Why the IBC ₹1 Crore Threshold Matters More Than Most Lawyers Realise
The March 2020 amendment raising the CIRP threshold to ₹1 crore wasn't just a COVID measure — it fundamentally changed how operational creditors must approach debt recovery.
When the Central Government raised the CIRP threshold from ₹1 lakh to ₹1 crore in March 2020, most practitioners assumed it was a temporary COVID-era measure. Three years later, the threshold remains — and it has quietly reshaped how operational creditors approach debt recovery in India.
The Practical Shift
Before the amendment, IBC was used aggressively — sometimes as a first resort — even for relatively modest claims. The low threshold meant that a creditor owed even a few lakhs could threaten a corporate debtor with insolvency proceedings, creating enormous pressure to settle.
That dynamic has changed. Today, for claims below ₹1 crore, the IBC route is simply unavailable. Creditors must return to slower, costlier remedies: civil suits, arbitration, or summary proceedings under Order XXXVII CPC.
The Unintended Consequence
The threshold has created an uncomfortable middle ground. Claims between ₹50 lakh and ₹95 lakh are large enough to be seriously disruptive to a small creditor, yet too small to trigger the only truly coercive insolvency mechanism available.
For MSME suppliers and service providers who operate on thin margins and extended credit terms, this gap can be devastating. The practical leverage that IBC offered has simply vanished for this category.
What This Means for Notices
The most common error I see today is a Section 8 notice that threatens CIRP for a claim well below ₹1 crore.

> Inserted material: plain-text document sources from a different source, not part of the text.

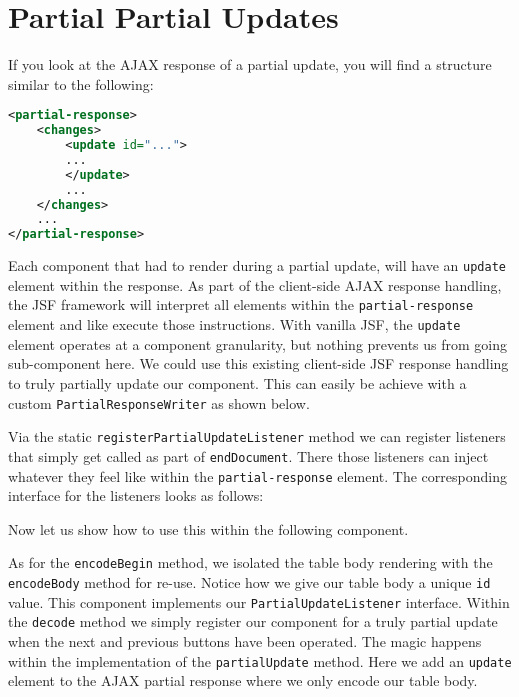 \section{Partial Partial Updates}
If you look at the AJAX response of a partial update, you will find a structure similar to the following:
\begin{lstlisting}[language=XML]
<partial-response>
	<changes>
		<update id="...">
		...
		</update>
		...
	</changes>
	...
</partial-response>
\end{lstlisting}
Each component that had to render during a partial update, will have an \texttt{update} element within the response.
As part of the client-side AJAX response handling, the JSF framework will interpret all elements within the \texttt{partial-response} element and like execute those instructions.
With vanilla JSF, the \texttt{update} element operates at a component granularity, but nothing prevents us from going sub-component here.
We could use this existing client-side JSF response handling to truly partially update our component.
This can easily be achieve with a custom \texttt{PartialResponseWriter} as shown below.

Via the static \texttt{registerPartialUpdateListener} method we can register listeners that simply get called as part of \texttt{endDocument}.
There those listeners can inject whatever they feel like within the \texttt{partial-response} element.
The corresponding interface for the listeners looks as follows:


Now let us show how to use this within the following component.

As for the \texttt{encodeBegin} method, we isolated the table body rendering with the \texttt{encodeBody} method for re-use.
Notice how we give our table body a unique \texttt{id} value.
This component implements our \texttt{PartialUpdateListener} interface.
Within the \texttt{decode} method we simply register our component for a truly partial update when the next and previous buttons have been operated.
The magic happens within the implementation of the \texttt{partialUpdate} method.
Here we add an \texttt{update} element to the AJAX partial response where we only encode our table body.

Not only is the threat not actionable — a legally informed opponent will immediately call it out, significantly weakening the creditor's negotiating position.
If the claim doesn't meet the threshold, the notice should honestly state alternative remedies. That is both more accurate and more strategically sound.
Looking Ahead
There is no indication the threshold will be revised downward. Practitioners who continue to reflexively reach for IBC without checking the threshold are doing their clients a disservice.